Plain-text document sources
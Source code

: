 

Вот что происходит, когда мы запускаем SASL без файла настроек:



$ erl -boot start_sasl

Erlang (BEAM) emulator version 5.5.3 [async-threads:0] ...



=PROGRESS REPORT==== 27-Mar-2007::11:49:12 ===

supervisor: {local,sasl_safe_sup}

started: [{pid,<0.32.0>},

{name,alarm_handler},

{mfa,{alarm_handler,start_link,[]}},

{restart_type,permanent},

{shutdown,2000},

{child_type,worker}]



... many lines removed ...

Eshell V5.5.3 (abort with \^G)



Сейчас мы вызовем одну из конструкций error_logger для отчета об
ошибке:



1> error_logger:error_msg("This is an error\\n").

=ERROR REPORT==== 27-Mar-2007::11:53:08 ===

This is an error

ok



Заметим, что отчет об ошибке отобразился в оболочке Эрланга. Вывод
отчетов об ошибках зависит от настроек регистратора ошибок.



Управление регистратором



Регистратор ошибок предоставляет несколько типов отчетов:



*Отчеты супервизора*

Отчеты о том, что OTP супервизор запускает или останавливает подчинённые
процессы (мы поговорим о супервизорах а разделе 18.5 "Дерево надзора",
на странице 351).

What is required — Starting from the line holding "Управление регистратором", restate the remaining lines of the data word for word, including the last.

Task solution —
Управление регистратором



Регистратор ошибок предоставляет несколько типов отчетов:



*Отчеты супервизора*

Отчеты о том, что OTP супервизор запускает или останавливает подчинённые
процессы (мы поговорим о супервизорах а разделе 18.5 "Дерево надзора",
на странице 351).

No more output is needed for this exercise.